**Exercise:** Match on the string "dashed" in the entries below and return every matching line.

*** Material to process ***

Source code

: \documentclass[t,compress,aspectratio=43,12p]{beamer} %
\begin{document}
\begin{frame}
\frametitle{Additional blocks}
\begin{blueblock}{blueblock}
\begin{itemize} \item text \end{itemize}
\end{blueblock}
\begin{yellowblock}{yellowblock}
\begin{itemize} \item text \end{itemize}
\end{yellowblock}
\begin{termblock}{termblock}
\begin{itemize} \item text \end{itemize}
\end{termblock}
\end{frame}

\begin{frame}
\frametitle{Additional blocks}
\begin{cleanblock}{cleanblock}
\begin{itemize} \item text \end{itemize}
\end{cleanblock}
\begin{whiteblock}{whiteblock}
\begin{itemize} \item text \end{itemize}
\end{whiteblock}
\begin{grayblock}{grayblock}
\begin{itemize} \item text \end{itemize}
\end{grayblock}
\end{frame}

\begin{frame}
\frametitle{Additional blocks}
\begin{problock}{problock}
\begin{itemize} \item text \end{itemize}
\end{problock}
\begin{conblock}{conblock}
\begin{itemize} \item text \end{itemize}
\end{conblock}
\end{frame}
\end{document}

*** End of Material to process ***
*** Material to process ***

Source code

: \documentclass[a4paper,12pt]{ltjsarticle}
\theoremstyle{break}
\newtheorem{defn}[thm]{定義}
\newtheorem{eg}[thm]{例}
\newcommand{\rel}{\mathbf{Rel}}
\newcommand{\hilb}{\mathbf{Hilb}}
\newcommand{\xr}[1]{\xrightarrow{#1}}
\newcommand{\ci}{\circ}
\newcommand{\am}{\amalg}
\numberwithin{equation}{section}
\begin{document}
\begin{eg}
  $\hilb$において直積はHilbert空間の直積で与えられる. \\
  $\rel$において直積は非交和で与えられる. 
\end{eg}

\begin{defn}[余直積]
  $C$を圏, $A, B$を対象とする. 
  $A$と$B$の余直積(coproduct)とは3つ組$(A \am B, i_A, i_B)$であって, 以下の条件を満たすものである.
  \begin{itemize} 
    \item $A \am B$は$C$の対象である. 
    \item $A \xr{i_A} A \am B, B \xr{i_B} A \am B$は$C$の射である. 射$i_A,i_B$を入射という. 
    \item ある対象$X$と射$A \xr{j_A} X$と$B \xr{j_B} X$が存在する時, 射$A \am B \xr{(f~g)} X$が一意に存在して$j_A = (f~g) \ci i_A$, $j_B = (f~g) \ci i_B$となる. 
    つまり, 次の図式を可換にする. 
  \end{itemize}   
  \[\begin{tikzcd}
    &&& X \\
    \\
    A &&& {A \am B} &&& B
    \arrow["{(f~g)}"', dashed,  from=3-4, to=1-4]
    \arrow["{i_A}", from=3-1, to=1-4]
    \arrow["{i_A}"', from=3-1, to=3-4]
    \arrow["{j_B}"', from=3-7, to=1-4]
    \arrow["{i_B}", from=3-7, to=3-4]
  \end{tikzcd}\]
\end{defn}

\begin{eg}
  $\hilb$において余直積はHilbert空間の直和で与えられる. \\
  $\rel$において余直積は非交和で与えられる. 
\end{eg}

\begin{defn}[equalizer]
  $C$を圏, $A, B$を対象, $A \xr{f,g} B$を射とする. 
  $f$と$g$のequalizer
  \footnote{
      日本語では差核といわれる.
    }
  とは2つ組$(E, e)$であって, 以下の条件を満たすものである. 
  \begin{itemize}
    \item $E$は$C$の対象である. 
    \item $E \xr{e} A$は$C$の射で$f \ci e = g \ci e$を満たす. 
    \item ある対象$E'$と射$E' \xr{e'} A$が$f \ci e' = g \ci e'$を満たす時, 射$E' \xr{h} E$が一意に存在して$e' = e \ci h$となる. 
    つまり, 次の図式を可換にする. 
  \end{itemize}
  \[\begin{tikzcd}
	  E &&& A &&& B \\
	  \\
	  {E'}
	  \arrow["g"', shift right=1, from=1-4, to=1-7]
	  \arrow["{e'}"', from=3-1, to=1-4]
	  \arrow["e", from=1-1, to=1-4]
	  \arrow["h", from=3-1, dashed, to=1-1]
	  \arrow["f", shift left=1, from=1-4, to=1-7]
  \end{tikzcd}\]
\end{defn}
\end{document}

*** End of Material to process ***

**Result of the task:**
    \arrow["{(f~g)}"', dashed,  from=3-4, to=1-4]
	  \arrow["h", from=3-1, dashed, to=1-1]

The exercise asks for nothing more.